I am sitting in the front seat of the family Toyota Camry. The roadmap is open with a highlighted route that I had chosen for us to take on our trip to Denver. It was a journey that we had made several times, in fact, once a summer it felt like. There weren’t many different ways from our small town in western Kansas to get to Denver, but we made it a point to take as many routes as we could. Once, even stopping at Amance Internment Camp outside of Granada, Colorado.
The reason for our yearly trek to Denver was simple, baseball. My dad being a Los Angeles Dodgers fan and myself being a Colorado Rockies fan made it fun. Both teams in the National League West, it made for even more interesting razing of each other when the teams did or didn’t make the playoffs. Even though during those years the Colorado Rockies were not one of the best teams, I started every season with high hopes. High expectations that stayed with me throughout the season, even if they were mathematically out of it.
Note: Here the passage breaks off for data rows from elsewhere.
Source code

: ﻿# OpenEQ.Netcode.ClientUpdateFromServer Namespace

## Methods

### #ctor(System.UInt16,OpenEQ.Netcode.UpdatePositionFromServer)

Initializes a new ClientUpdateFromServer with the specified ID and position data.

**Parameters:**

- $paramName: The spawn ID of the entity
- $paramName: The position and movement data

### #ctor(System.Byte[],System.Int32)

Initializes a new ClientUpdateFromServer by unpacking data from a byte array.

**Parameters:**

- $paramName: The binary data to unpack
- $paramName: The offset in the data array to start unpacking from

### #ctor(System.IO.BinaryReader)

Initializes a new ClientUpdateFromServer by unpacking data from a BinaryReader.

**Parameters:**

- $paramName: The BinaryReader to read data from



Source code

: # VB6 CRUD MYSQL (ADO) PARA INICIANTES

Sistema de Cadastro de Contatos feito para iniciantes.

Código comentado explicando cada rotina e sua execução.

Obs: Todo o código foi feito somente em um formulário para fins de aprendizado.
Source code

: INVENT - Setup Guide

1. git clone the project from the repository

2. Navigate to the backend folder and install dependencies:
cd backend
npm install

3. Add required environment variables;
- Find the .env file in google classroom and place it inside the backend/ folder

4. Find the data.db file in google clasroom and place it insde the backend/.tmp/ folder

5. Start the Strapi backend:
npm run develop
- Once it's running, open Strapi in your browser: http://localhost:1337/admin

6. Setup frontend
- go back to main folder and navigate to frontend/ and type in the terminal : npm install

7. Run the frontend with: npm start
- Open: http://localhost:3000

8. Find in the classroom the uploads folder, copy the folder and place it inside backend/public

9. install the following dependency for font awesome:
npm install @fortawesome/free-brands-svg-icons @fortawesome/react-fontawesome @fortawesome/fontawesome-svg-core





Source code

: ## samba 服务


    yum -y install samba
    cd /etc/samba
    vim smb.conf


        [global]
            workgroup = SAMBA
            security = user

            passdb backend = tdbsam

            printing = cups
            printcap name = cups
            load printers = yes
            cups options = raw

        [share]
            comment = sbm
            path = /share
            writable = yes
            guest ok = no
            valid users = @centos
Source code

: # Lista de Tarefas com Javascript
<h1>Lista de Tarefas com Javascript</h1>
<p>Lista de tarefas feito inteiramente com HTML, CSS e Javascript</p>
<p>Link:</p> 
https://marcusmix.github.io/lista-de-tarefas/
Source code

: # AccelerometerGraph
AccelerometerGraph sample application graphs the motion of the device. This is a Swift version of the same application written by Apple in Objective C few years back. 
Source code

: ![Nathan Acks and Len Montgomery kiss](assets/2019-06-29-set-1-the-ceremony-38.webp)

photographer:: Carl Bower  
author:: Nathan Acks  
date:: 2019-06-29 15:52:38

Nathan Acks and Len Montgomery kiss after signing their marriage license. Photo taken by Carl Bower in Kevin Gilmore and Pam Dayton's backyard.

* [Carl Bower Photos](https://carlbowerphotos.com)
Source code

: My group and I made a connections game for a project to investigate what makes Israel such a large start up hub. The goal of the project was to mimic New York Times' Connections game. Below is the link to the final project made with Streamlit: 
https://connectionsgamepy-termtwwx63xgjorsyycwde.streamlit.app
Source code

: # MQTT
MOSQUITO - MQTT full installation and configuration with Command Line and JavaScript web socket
On the days when we would drive to Coors Field, I remember hearing sports radio on in our car. Talking about the game that was about to be played. Walking to the stadium from our parking spot somewhere in downtown Denver was an experience that was unlike any other. Fans of both teams are talking about the pitching matchup, the smells of the local pub, and the sound of the local sports TV broadcast in a sports bar lining the streets near the stadium. And even though you might be headed to Coors Field, the buildings hid the view of it until you walked right to 20th and Black in Denver.
Those were the days.
Days that I thought I would never get back. Until, I had a child of my own.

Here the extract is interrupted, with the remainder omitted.